MUCH ADO ABOUT NY-20…. The big news tomorrow will be the special election in NY-20 to replace Senator Gillibrand. As you know by now, the election has become a proxy war for larger national battles over the stimulus. So there will inevitably be a lot of ink spilled on what the election means. Personally though, I think the answer is “not much,” regardless of who wins.

The main reason is that the political battle over the stimulus is better understood as long-term positioning, rather than as short-term news cycle battles. What people think today — or on Wednesday — about the political success of the stimulus simply doesn’t matter that much. What matters is how the economy looks down the road.

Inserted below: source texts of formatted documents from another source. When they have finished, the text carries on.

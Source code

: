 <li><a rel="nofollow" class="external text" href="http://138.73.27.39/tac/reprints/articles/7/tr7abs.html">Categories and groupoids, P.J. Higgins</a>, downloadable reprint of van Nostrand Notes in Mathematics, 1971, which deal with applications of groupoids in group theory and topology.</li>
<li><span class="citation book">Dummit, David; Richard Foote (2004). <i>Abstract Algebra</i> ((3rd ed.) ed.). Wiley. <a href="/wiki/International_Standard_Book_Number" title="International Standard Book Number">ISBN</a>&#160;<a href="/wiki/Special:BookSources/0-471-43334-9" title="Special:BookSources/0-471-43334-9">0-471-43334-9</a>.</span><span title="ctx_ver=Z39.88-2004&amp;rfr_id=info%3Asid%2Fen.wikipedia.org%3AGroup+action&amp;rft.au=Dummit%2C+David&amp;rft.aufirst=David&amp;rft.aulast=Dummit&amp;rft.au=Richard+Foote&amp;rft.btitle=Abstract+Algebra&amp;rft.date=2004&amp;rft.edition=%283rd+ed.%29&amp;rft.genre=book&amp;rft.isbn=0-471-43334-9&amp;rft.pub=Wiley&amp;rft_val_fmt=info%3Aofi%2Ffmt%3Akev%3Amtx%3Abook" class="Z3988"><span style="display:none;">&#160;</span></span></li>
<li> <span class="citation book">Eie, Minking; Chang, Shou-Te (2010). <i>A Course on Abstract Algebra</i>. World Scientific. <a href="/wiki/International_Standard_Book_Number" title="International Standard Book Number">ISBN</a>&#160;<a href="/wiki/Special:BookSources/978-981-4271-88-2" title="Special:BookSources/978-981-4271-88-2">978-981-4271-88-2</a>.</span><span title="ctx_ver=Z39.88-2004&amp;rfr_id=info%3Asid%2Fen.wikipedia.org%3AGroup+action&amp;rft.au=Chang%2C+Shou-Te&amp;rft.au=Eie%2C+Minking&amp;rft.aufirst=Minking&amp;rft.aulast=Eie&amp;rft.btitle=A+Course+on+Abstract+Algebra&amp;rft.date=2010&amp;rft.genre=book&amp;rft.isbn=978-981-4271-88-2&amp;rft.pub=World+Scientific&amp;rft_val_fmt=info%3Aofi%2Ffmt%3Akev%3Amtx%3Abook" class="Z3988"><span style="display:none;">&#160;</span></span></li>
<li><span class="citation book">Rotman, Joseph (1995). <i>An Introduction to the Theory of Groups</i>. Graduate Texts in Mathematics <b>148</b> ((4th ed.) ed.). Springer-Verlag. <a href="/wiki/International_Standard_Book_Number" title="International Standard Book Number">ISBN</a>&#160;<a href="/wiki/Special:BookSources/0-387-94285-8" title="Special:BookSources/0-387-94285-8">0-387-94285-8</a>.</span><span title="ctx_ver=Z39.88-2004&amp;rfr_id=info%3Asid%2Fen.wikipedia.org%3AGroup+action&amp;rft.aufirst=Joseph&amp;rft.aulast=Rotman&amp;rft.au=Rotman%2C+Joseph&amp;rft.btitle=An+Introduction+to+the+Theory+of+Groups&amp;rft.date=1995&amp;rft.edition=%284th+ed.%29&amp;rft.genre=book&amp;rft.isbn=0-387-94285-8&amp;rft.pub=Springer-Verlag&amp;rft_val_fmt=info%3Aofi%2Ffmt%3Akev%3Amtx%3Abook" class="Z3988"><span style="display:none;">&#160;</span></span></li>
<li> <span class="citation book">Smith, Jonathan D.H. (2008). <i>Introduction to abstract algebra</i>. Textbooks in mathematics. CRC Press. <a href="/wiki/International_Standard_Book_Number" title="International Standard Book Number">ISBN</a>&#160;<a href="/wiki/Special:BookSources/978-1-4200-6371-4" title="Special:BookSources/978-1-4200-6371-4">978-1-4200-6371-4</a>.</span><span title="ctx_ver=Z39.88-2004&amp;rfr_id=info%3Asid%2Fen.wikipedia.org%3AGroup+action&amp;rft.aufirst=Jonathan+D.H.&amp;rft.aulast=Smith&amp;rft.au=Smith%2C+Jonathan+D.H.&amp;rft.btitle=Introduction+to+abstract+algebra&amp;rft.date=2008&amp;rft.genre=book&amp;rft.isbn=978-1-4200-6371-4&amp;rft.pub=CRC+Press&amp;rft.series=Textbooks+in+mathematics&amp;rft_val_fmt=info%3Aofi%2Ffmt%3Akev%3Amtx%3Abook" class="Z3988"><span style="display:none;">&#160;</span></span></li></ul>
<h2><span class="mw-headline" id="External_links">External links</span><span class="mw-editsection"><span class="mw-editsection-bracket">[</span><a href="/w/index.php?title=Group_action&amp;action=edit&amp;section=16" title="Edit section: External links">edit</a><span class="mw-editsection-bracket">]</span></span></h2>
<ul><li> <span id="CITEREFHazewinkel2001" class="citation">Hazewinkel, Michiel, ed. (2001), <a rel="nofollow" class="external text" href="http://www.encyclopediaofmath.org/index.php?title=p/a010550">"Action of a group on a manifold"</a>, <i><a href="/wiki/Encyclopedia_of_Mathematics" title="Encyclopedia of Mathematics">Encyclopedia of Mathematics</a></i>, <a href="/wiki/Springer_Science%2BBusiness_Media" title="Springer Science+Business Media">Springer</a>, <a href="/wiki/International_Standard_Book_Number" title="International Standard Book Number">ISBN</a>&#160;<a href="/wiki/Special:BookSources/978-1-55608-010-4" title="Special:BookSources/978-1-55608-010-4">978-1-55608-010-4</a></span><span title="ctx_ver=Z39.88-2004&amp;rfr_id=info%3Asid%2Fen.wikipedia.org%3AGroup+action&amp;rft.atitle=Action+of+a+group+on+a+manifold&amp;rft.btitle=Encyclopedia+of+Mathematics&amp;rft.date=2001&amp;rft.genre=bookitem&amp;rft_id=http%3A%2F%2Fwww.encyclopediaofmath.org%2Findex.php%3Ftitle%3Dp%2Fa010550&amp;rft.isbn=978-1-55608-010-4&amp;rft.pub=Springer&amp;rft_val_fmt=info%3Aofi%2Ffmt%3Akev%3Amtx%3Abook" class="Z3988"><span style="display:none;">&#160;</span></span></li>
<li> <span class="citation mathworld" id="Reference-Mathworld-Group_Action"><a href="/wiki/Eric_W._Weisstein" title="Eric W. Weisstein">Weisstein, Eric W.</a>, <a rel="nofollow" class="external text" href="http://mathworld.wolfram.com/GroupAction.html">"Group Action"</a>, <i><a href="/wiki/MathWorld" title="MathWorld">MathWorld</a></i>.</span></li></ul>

Remember that the GOP opposed the stimulus not so much to reap short-term success, but to position themselves for the future. If things don’t improve, then the GOP will have drawn a sharp political contrast and can pound the Dems over the head with it. If, however, things get better, the GOP will be in serious trouble for opposing the stimulus pretty much unanimously. (On an aside, it’s worth noting that the GOP’s rational interests are no longer aligned with the health of the economy — though I suppose that’s true for all minority parties).

Anyway, the NY-20 election will be big news for several days — and the spin will come fast and furious. But at the end of the day, it won’t really affect the long-term picture. The GOP has already made its decision — and a loss on Tuesday won’t help or hurt them in the grand scheme of things.

Plus, the demographics make it hard to draw any strong conclusions one way or the other. If the Republicans win, it’s hard to see what the big deal is. It’s a Republican district that went for Bush in 2000 and 2004 (average +7.5). If the Democrats win, it’s a somewhat bigger deal — but not much. Obama won the district 51-48, and still has strong popularity as a new president. All in all, the election will signal very little about the battles to come.

Don’t get me wrong — I will clearly enjoy watching the RNC try to spin a loss. But it’s worth remembering — before results start coming in — that there’s little at stake here other than short-term bragging rights (which are admittedly fun to have).